--- START ---

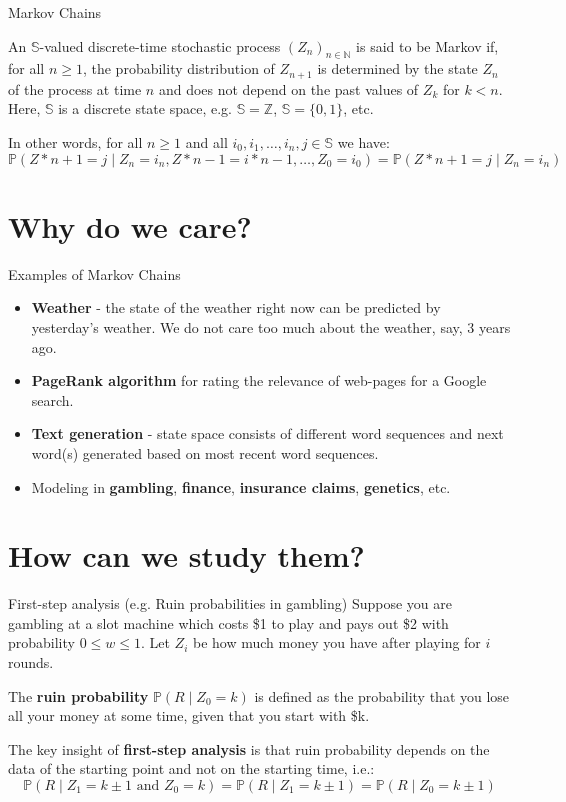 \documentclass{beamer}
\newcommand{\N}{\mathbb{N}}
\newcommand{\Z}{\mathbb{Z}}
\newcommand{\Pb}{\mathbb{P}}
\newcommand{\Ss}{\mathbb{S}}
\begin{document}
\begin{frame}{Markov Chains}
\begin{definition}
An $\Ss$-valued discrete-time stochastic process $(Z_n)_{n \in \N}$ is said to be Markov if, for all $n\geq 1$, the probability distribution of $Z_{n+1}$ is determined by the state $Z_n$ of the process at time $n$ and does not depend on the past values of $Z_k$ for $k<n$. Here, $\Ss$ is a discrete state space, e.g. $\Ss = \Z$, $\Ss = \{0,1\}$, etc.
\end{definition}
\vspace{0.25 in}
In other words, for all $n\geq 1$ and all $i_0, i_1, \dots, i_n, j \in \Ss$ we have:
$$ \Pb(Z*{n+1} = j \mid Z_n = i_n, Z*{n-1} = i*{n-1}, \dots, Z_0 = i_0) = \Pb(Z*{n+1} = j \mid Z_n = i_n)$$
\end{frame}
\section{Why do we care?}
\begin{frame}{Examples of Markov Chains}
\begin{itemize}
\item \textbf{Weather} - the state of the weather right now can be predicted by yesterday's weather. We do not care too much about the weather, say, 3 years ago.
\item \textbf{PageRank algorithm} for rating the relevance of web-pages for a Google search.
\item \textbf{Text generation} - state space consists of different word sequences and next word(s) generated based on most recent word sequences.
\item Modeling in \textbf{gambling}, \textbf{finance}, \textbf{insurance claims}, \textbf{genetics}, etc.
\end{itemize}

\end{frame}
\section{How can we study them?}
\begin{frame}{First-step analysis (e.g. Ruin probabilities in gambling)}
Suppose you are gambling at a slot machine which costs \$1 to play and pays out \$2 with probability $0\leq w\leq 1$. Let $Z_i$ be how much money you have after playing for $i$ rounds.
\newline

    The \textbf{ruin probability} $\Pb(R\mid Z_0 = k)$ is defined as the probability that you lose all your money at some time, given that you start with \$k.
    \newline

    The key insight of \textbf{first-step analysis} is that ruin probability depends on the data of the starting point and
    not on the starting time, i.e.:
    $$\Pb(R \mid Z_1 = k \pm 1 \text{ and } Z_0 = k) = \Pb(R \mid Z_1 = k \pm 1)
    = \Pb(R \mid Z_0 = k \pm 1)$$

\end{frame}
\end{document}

--- END ---
--- START ---

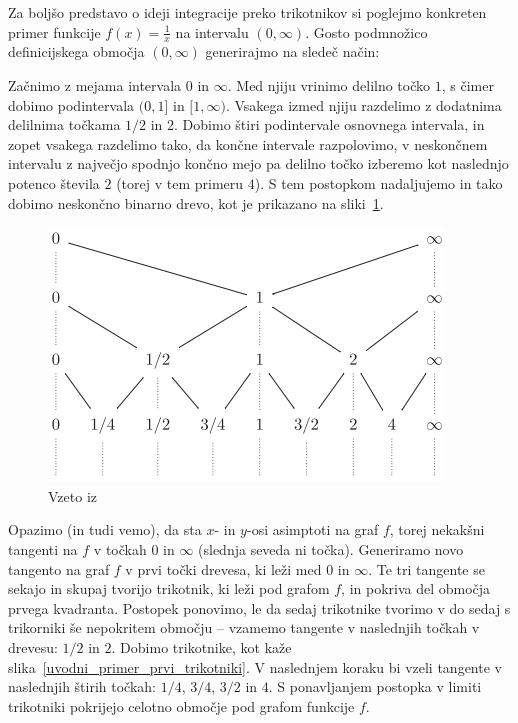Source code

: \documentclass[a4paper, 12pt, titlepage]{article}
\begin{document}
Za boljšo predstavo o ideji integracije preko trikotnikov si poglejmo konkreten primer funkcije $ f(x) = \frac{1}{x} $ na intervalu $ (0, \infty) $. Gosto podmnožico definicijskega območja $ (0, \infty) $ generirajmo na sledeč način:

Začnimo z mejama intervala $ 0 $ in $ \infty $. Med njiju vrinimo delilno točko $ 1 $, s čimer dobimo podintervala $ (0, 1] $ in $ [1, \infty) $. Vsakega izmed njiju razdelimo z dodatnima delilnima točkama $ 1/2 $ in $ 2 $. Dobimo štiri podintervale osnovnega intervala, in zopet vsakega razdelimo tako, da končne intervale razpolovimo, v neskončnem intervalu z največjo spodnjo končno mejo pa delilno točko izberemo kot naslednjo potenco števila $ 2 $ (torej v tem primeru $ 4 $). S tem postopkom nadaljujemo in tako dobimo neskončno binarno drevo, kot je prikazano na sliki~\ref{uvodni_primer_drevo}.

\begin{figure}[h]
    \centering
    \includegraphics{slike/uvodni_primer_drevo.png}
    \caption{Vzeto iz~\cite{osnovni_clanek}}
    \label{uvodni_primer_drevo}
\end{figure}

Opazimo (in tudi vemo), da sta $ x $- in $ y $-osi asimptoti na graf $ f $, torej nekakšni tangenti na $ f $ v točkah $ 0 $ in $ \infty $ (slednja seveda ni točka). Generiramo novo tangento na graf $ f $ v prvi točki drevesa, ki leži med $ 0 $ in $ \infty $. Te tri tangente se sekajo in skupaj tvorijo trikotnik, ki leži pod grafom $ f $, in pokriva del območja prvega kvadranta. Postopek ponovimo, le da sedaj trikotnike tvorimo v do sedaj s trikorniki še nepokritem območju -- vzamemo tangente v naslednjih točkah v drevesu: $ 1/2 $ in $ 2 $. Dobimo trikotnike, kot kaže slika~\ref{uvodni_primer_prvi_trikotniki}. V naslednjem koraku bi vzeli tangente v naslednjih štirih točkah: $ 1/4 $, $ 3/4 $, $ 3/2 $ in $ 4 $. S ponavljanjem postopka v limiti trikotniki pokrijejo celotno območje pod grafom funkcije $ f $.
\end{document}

--- END ---
--- START ---

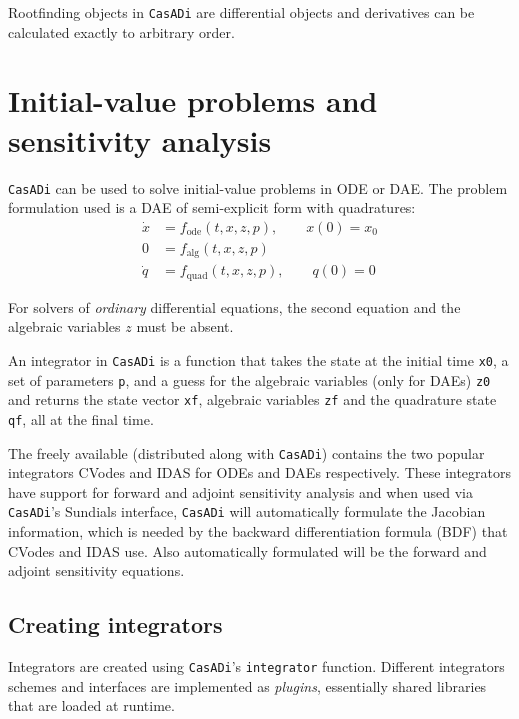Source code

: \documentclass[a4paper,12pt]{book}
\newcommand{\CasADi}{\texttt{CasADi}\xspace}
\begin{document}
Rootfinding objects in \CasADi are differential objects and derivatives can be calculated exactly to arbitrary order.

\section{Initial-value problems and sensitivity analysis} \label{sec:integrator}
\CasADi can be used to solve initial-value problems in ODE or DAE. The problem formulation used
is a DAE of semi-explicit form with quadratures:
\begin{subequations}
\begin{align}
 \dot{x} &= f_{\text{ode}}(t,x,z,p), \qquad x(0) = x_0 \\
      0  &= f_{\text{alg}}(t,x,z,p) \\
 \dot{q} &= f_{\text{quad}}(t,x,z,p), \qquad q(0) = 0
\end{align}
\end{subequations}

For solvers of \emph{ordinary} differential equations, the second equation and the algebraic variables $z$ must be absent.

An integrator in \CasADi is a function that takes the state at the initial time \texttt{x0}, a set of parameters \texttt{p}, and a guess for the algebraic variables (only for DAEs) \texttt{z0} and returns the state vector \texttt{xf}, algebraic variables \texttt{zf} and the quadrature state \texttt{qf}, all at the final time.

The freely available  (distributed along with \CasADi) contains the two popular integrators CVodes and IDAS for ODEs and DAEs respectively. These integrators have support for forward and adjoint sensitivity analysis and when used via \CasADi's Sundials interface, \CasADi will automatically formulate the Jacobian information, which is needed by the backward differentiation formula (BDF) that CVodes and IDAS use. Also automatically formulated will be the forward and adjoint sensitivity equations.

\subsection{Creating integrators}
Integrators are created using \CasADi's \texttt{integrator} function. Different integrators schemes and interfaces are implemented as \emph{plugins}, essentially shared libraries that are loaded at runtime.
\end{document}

--- END ---

With the line that has "problem formulation used" as the first and the line that has "For solvers of" as the last, repeat exactly that run of lines above and no more.

\CasADi can be used to solve initial-value problems in ODE or DAE. The problem formulation used
is a DAE of semi-explicit form with quadratures:
\begin{subequations}
\begin{align}
 \dot{x} &= f_{\text{ode}}(t,x,z,p), \qquad x(0) = x_0 \\
      0  &= f_{\text{alg}}(t,x,z,p) \\
 \dot{q} &= f_{\text{quad}}(t,x,z,p), \qquad q(0) = 0
\end{align}
\end{subequations}

For solvers of \emph{ordinary} differential equations, the second equation and the algebraic variables $z$ must be absent.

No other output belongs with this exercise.